Beitragvon Elwynn » Di 27. Mär 2018, 19:04

Also ich finde den e.Go auch mittlerweile alles andere als ansprechend...

Nicht bloß der Kopf hinter der ganzen Sache, der Prof. Schuh, ist mir mit seinen Aussagen immer mal wieder negativ aufgefallen (von wegen Elektroauto=Stadtauto, alles andere wäre Unsinn), auch das ganze Konzept hinter dem Life ist nicht wirklich so günstig, wie er es gerne hinstellt.
Die 20k€-Variante ist die einzige wirklich alltagstaugliche, jeder der auch nur ein Mal monatlich Autobahn fahren muss, kauft sich, wenn überhaupt, diese Variante. Und man merkt, dass die 20k absolut nur in Zusammenhang mit der Förderung funktionieren. Ohne Förderung gibt es für etwas Aufpreis bereits die Zoes mit größerem Akku, ab 23k bereits mit Kaufakku...

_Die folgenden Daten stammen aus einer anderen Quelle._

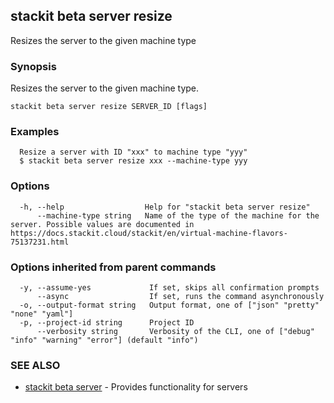 ## stackit beta server resize

Resizes the server to the given machine type

### Synopsis

Resizes the server to the given machine type.

```
stackit beta server resize SERVER_ID [flags]
```

### Examples

```
  Resize a server with ID "xxx" to machine type "yyy"
  $ stackit beta server resize xxx --machine-type yyy
```

### Options

```
  -h, --help                  Help for "stackit beta server resize"
      --machine-type string   Name of the type of the machine for the server. Possible values are documented in https://docs.stackit.cloud/stackit/en/virtual-machine-flavors-75137231.html
```

### Options inherited from parent commands

```
  -y, --assume-yes             If set, skips all confirmation prompts
      --async                  If set, runs the command asynchronously
  -o, --output-format string   Output format, one of ["json" "pretty" "none" "yaml"]
  -p, --project-id string      Project ID
      --verbosity string       Verbosity of the CLI, one of ["debug" "info" "warning" "error"] (default "info")
```

### SEE ALSO

* [stackit beta server](./stackit_beta_server.md)	 - Provides functionality for servers

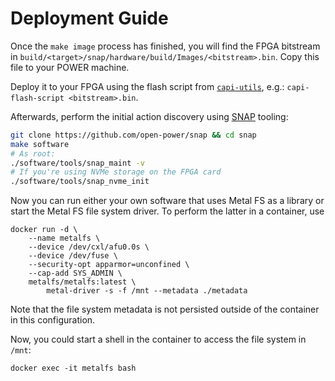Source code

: # Deployment Guide

Once the `make image` process has finished, you will find the FPGA bitstream in `build/<target>/snap/hardware/build/Images/<bitstream>.bin`. Copy this file to your POWER machine.

Deploy it to your FPGA using the flash script from [`capi-utils`](https://github.com/ibm-capi/capi-utils), e.g.: `capi-flash-script <bitstream>.bin`.

Afterwards, perform the initial action discovery using [SNAP](https://github.com/open-power/snap) tooling:
```bash
git clone https://github.com/open-power/snap && cd snap
make software
# As root:
./software/tools/snap_maint -v
# If you're using NVMe storage on the FPGA card
./software/tools/snap_nvme_init
```

Now you can run either your own software that uses Metal FS as a library or start the Metal FS file system driver.
To perform the latter in a container, use
```
docker run -d \
    --name metalfs \
    --device /dev/cxl/afu0.0s \
    --device /dev/fuse \
    --security-opt apparmor=unconfined \
    --cap-add SYS_ADMIN \
    metalfs/metalfs:latest \
        metal-driver -s -f /mnt --metadata ./metadata
```
Note that the file system metadata is not persisted outside of the container in this configuration.

Now, you could start a shell in the container to access the file system in `/mnt`:

```
docker exec -it metalfs bash
```
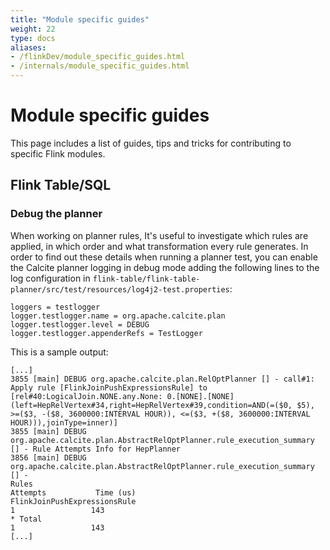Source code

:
```yaml
---
title: "Module specific guides"
weight: 22
type: docs
aliases:
- /flinkDev/module_specific_guides.html
- /internals/module_specific_guides.html
---
```

<!--
Licensed to the Apache Software Foundation (ASF) under one
or more contributor license agreements.  See the NOTICE file
distributed with this work for additional information
regarding copyright ownership.  The ASF licenses this file
to you under the Apache License, Version 2.0 (the
"License"); you may not use this file except in compliance
with the License.  You may obtain a copy of the License at

  http://www.apache.org/licenses/LICENSE-2.0

Unless required by applicable law or agreed to in writing,
software distributed under the License is distributed on an
"AS IS" BASIS, WITHOUT WARRANTIES OR CONDITIONS OF ANY
KIND, either express or implied.  See the License for the
specific language governing permissions and limitations
under the License.
-->

# Module specific guides

This page includes a list of guides, tips and tricks for contributing to specific Flink modules. 

## Flink Table/SQL

### Debug the planner

When working on planner rules, It's useful to investigate which rules are applied, in which order and what transformation every rule generates. 
In order to find out these details when running a planner test, you can enable the Calcite planner logging in debug mode adding the following lines to the log configuration in `flink-table/flink-table-planner/src/test/resources/log4j2-test.properties`:

```
loggers = testlogger
logger.testlogger.name = org.apache.calcite.plan
logger.testlogger.level = DEBUG
logger.testlogger.appenderRefs = TestLogger
```

This is a sample output:

```
[...]
3855 [main] DEBUG org.apache.calcite.plan.RelOptPlanner [] - call#1: Apply rule [FlinkJoinPushExpressionsRule] to [rel#40:LogicalJoin.NONE.any.None: 0.[NONE].[NONE](left=HepRelVertex#34,right=HepRelVertex#39,condition=AND(=($0, $5), >=($3, -($8, 3600000:INTERVAL HOUR)), <=($3, +($8, 3600000:INTERVAL HOUR))),joinType=inner)]
3855 [main] DEBUG org.apache.calcite.plan.AbstractRelOptPlanner.rule_execution_summary [] - Rule Attempts Info for HepPlanner
3856 [main] DEBUG org.apache.calcite.plan.AbstractRelOptPlanner.rule_execution_summary [] - 
Rules                                                                   Attempts           Time (us)
FlinkJoinPushExpressionsRule                                                   1                 143
* Total                                                                        1                 143
[...]
```
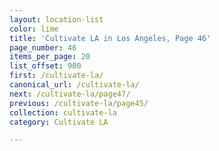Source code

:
 ```yaml
---
layout: location-list
color: lime
title: 'Cultivate LA in Los Angeles, Page 46'
page_number: 46
items_per_page: 20
list_offset: 900
first: /cultivate-la/
canonical_url: /cultivate-la/
next: /cultivate-la/page47/
previous: /cultivate-la/page45/
collection: cultivate-la
category: Cultivate LA

---
```

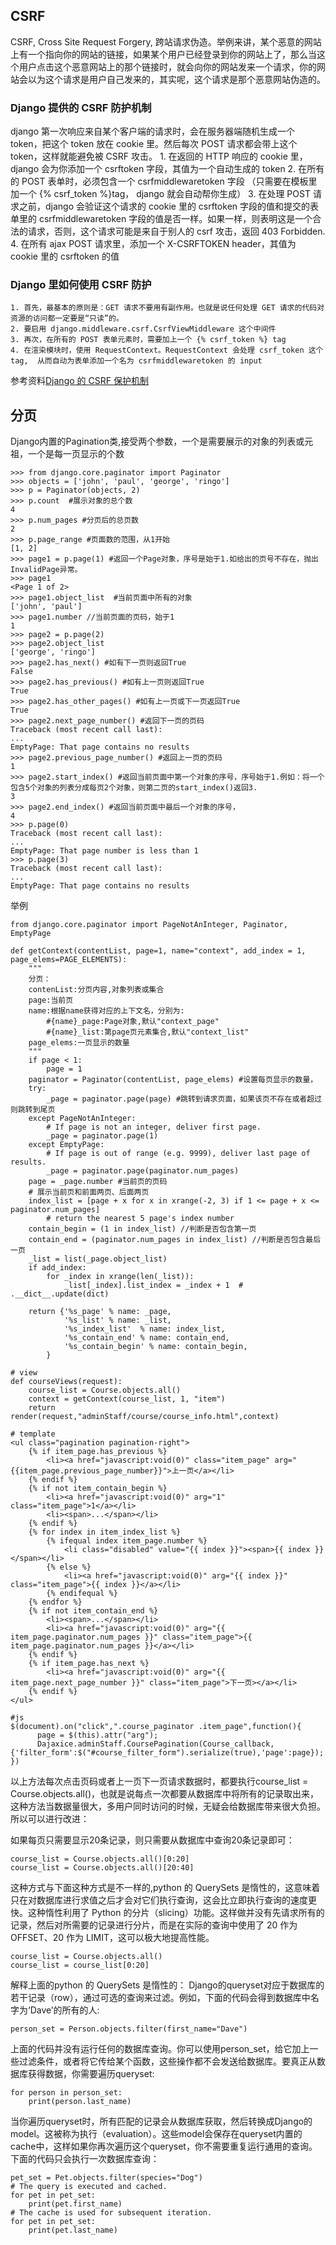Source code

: ## CSRF
CSRF, Cross Site Request Forgery, 跨站请求伪造。举例来讲，某个恶意的网站上有一个指向你的网站的链接，如果某个用户已经登录到你的网站上了，那么当这个用户点击这个恶意网站上的那个链接时，就会向你的网站发来一个请求，你的网站会以为这个请求是用户自己发来的，其实呢，这个请求是那个恶意网站伪造的。
### Django 提供的 CSRF 防护机制
django 第一次响应来自某个客户端的请求时，会在服务器端随机生成一个 token，把这个 token 放在 cookie 里。然后每次 POST 请求都会带上这个 token，这样就能避免被 CSRF 攻击。
    1. 在返回的 HTTP 响应的 cookie 里，django 会为你添加一个 csrftoken 字段，其值为一个自动生成的 token
    2. 在所有的 POST 表单时，必须包含一个 csrfmiddlewaretoken 字段 （只需要在模板里加一个 {% csrf_token %}tag， django 就会自动帮你生成）
    3. 在处理 POST 请求之前，django 会验证这个请求的 cookie 里的 csrftoken 字段的值和提交的表单里的 csrfmiddlewaretoken 字段的值是否一样。如果一样，则表明这是一个合法的请求，否则，这个请求可能是来自于别人的 csrf 攻击，返回 403 Forbidden.
    4. 在所有 ajax POST 请求里，添加一个 X-CSRFTOKEN header，其值为 cookie 里的 csrftoken 的值
### Django 里如何使用 CSRF 防护
    1. 首先，最基本的原则是：GET 请求不要用有副作用。也就是说任何处理 GET 请求的代码对资源的访问都一定要是“只读”的。
    2. 要启用 django.middleware.csrf.CsrfViewMiddleware 这个中间件
    3. 再次，在所有的 POST 表单元素时，需要加上一个 {% csrf_token %} tag
    4. 在渲染模块时，使用 RequestContext。RequestContext 会处理 csrf_token 这个 tag,  从而自动为表单添加一个名为 csrfmiddlewaretoken 的 input

参考资料[Django 的 CSRF 保护机制](！http://www.cnblogs.com/lins05/archive/2012/12/02/2797996.html)


## 分页
Django内置的Pagination类,接受两个参数，一个是需要展示的对象的列表或元祖，一个是每一页显示的个数
```
>>> from django.core.paginator import Paginator
>>> objects = ['john', 'paul', 'george', 'ringo']
>>> p = Paginator(objects, 2)
>>> p.count  #展示对象的总个数
4
>>> p.num_pages #分页后的总页数
2
>>> p.page_range #页面数的范围，从1开始
[1, 2]
>>> page1 = p.page(1) #返回一个Page对象，序号是始于1.如给出的页号不存在，抛出InvalidPage异常。
>>> page1
<Page 1 of 2>
>>> page1.object_list  #当前页面中所有的对象
['john', 'paul']
>>> page1.number //当前页面的页码，始于1
1
>>> page2 = p.page(2)
>>> page2.object_list
['george', 'ringo']
>>> page2.has_next() #如有下一页则返回True
False
>>> page2.has_previous() #如有上一页则返回True
True
>>> page2.has_other_pages() #如有上一页或下一页返回True
True
>>> page2.next_page_number() #返回下一页的页码
Traceback (most recent call last):
...
EmptyPage: That page contains no results
>>> page2.previous_page_number() #返回上一页的页码
1
>>> page2.start_index() #返回当前页面中第一个对象的序号，序号始于1.例如：将一个包含5个对象的列表分成每页2个对象，则第二页的start_index()返回3.
3
>>> page2.end_index() #返回当前页面中最后一个对象的序号，
4
>>> p.page(0)
Traceback (most recent call last):
...
EmptyPage: That page number is less than 1
>>> p.page(3)
Traceback (most recent call last):
...
EmptyPage: That page contains no results
```
举例
```
from django.core.paginator import PageNotAnInteger, Paginator, EmptyPage

def getContext(contentList, page=1, name="context", add_index = 1, page_elems=PAGE_ELEMENTS):
    """
    分页：
    contenList:分页内容,对象列表或集合
    page:当前页
    name:根据name获得对应的上下文名，分别为:
        #{name}_page:Page对象,默认"context_page"
        #{name}_list:第page页元素集合,默认"context_list"
    page_elems:一页显示的数量
    """
    if page < 1:
        page = 1
    paginator = Paginator(contentList, page_elems) #设置每页显示的数量，
    try:
        _page = paginator.page(page) #跳转到请求页面，如果该页不存在或者超过则跳转到尾页
    except PageNotAnInteger:
        # If page is not an integer, deliver first page.
        _page = paginator.page(1)
    except EmptyPage:
        # If page is out of range (e.g. 9999), deliver last page of results.
        _page = paginator.page(paginator.num_pages)
    page = _page.number #当前页的页码
    # 展示当前页和前面两页、后面两页
    index_list = [page + x for x in xrange(-2, 3) if 1 <= page + x <= paginator.num_pages]
        # return the nearest 5 page's index number
    contain_begin = (1 in index_list) //判断是否包含第一页
    contain_end = (paginator.num_pages in index_list) //判断是否包含最后一页
    _list = list(_page.object_list)
    if add_index:
        for _index in xrange(len(_list)):
            _list[_index].list_index = _index + 1  # .__dict__.update(dict)

    return {'%s_page' % name: _page,
            '%s_list' % name: _list,
            '%s_index_list'  % name: index_list,
            '%s_contain_end' % name: contain_end,
            '%s_contain_begin' % name: contain_begin,
        }

# view
def courseViews(request):
    course_list = Course.objects.all()
    context = getContext(course_list, 1, "item")
    return render(request,"adminStaff/course/course_info.html",context)

# template
<ul class="pagination pagination-right">
	{% if item_page.has_previous %}
		<li><a href="javascript:void(0)" class="item_page" arg="{{item_page.previous_page_number}}">上一页</a></li>
	{% endif %}
	{% if not item_contain_begin %}
		<li><a href="javascript:void(0)" arg="1" class="item_page">1</a></li>
    	<li><span>...</span></li>
	{% endif %}
	{% for index in item_index_list %}
		{% ifequal index item_page.number %}
			<li class="disabled" value="{{ index }}"><span>{{ index }}</span></li>
		{% else %}
			<li><a href="javascript:void(0)" arg="{{ index }}" class="item_page">{{ index }}</a></li>
		{% endifequal %}
	{% endfor %}
	{% if not item_contain_end %}
		<li><span>...</span></li>
		<li><a href="javascript:void(0)" arg="{{ item_page.paginator.num_pages }}" class="item_page">{{ item_page.paginator.num_pages }}</a></li>
	{% endif %}
	{% if item_page.has_next %}
		<li><a href="javascript:void(0)" arg="{{ item_page.next_page_number }}" class="item_page">下一页></a></li>
	{% endif %}
</ul>

#js
$(document).on("click",".course_paginator .item_page",function(){
      page = $(this).attr("arg");
      Dajaxice.adminStaff.CoursePagination(Course_callback,{'filter_form':$("#course_filter_form").serialize(true),'page':page});
})
```
以上方法每次点击页码或者上一页下一页请求数据时，都要执行course_list = Course.objects.all()，也就是说每点一次都要从数据库中将所有的记录取出来，这种方法当数据量很大，多用户同时访问的时候，无疑会给数据库带来很大负担。所以可以进行改进：

如果每页只需要显示20条记录，则只需要从数据库中查询20条记录即可：
```
course_list = Course.objects.all()[0:20]
course_list = Course.objects.all()[20:40]
```
这种方式与下面这种方式是不一样的,python 的 QuerySets 是惰性的，这意味着只在对数据库进行求值之后才会对它们执行查询，这会比立即执行查询的速度更快。这种惰性利用了 Python 的分片（slicing）功能。这样做并没有先请求所有的记录，然后对所需要的记录进行分片，而是在实际的查询中使用了 20 作为 OFFSET、20 作为 LIMIT，这可以极大地提高性能。
```
course_list = Course.objects.all()
course_list = course_list[0:20]
```
解释上面的python 的 QuerySets 是惰性的：
Django的queryset对应于数据库的若干记录（row），通过可选的查询来过滤。例如，下面的代码会得到数据库中名字为‘Dave’的所有的人:
```
person_set = Person.objects.filter(first_name="Dave")
```
上面的代码并没有运行任何的数据库查询。你可以使用person_set，给它加上一些过滤条件，或者将它传给某个函数，这些操作都不会发送给数据库。要真正从数据库获得数据，你需要遍历queryset:
```
for person in person_set:
    print(person.last_name)
```
当你遍历queryset时，所有匹配的记录会从数据库获取，然后转换成Django的model。这被称为执行（evaluation）。这些model会保存在queryset内置的cache中，这样如果你再次遍历这个queryset，你不需要重复运行通用的查询。下面的代码只会执行一次数据库查询：
```
pet_set = Pet.objects.filter(species="Dog")
# The query is executed and cached.
for pet in pet_set:
    print(pet.first_name)
# The cache is used for subsequent iteration.
for pet in pet_set:
    print(pet.last_name)
```
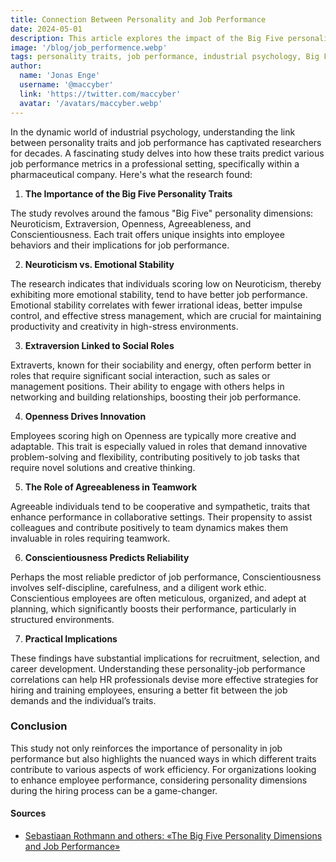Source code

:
 ```yaml
---
title: Connection Between Personality and Job Performance
date: 2024-05-01
description: This article explores the impact of the Big Five personality traits on job performance, highlighting their significance in employee productivity and organizational psychology.
image: '/blog/job_performence.webp'
tags: personality traits, job performance, industrial psychology, Big Five personality dimensions, emotional stability, Neuroticism, Extraversion, Openness, Agreeableness, Conscientiousness, employee productivity, HR strategies, workplace behavior, personality testing, psychological research, performance prediction, employee assessment, career development, organizational psychology, team dynamics
author:
  name: 'Jonas Enge'
  username: '@maccyber'
  link: 'https://twitter.com/maccyber'
  avatar: '/avatars/maccyber.webp'
---
```


In the dynamic world of industrial psychology, understanding the link between personality traits and job performance has captivated researchers for decades. A fascinating study delves into how these traits predict various job performance metrics in a professional setting, specifically within a pharmaceutical company. Here's what the research found:

1. **The Importance of the Big Five Personality Traits**

The study revolves around the famous "Big Five" personality dimensions: Neuroticism, Extraversion, Openness, Agreeableness, and Conscientiousness. Each trait offers unique insights into employee behaviors and their implications for job performance.

2. **Neuroticism vs. Emotional Stability**

The research indicates that individuals scoring low on Neuroticism, thereby exhibiting more emotional stability, tend to have better job performance. Emotional stability correlates with fewer irrational ideas, better impulse control, and effective stress management, which are crucial for maintaining productivity and creativity in high-stress environments.

3. **Extraversion Linked to Social Roles**

Extraverts, known for their sociability and energy, often perform better in roles that require significant social interaction, such as sales or management positions. Their ability to engage with others helps in networking and building relationships, boosting their job performance.

4. **Openness Drives Innovation**

Employees scoring high on Openness are typically more creative and adaptable. This trait is especially valued in roles that demand innovative problem-solving and flexibility, contributing positively to job tasks that require novel solutions and creative thinking.

5. **The Role of Agreeableness in Teamwork**

Agreeable individuals tend to be cooperative and sympathetic, traits that enhance performance in collaborative settings. Their propensity to assist colleagues and contribute positively to team dynamics makes them invaluable in roles requiring teamwork.

6. **Conscientiousness Predicts Reliability**

Perhaps the most reliable predictor of job performance, Conscientiousness involves self-discipline, carefulness, and a diligent work ethic. Conscientious employees are often meticulous, organized, and adept at planning, which significantly boosts their performance, particularly in structured environments.

7. **Practical Implications**

These findings have substantial implications for recruitment, selection, and career development. Understanding these personality-job performance correlations can help HR professionals devise more effective strategies for hiring and training employees, ensuring a better fit between the job demands and the individual’s traits.

### Conclusion

This study not only reinforces the importance of personality in job performance but also highlights the nuanced ways in which different traits contribute to various aspects of work efficiency. For organizations looking to enhance employee performance, considering personality dimensions during the hiring process can be a game-changer.

#### **Sources**

- [Sebastiaan Rothmann and others: «The Big Five Personality Dimensions and Job Performance»](https://www.researchgate.net/publication/47739408_The_Big_Five_Personality_Dimensions_and_Job_Performance)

Der E.Go Life aber hat NICHTS an Komfort. Fahrassistenz ist sowieso Fehlanzeige, aber selbst solche Sachen wie Wärmepumpe, Klimaanlage, SItzheizung etc. sind allesamt nur per Aufpreis zu bekommen. Und das für ein Einheitsauto ohne große Individualisierungsmöglichkeiten, mit Aluchassis und Plastikabdeckungen?
Nein Danke...Es mag seine winzige Nische haben, die es gut bedient, aber spätestens durch das CCS-Verzicht hat es sich selbst ins Abseits katapultiert.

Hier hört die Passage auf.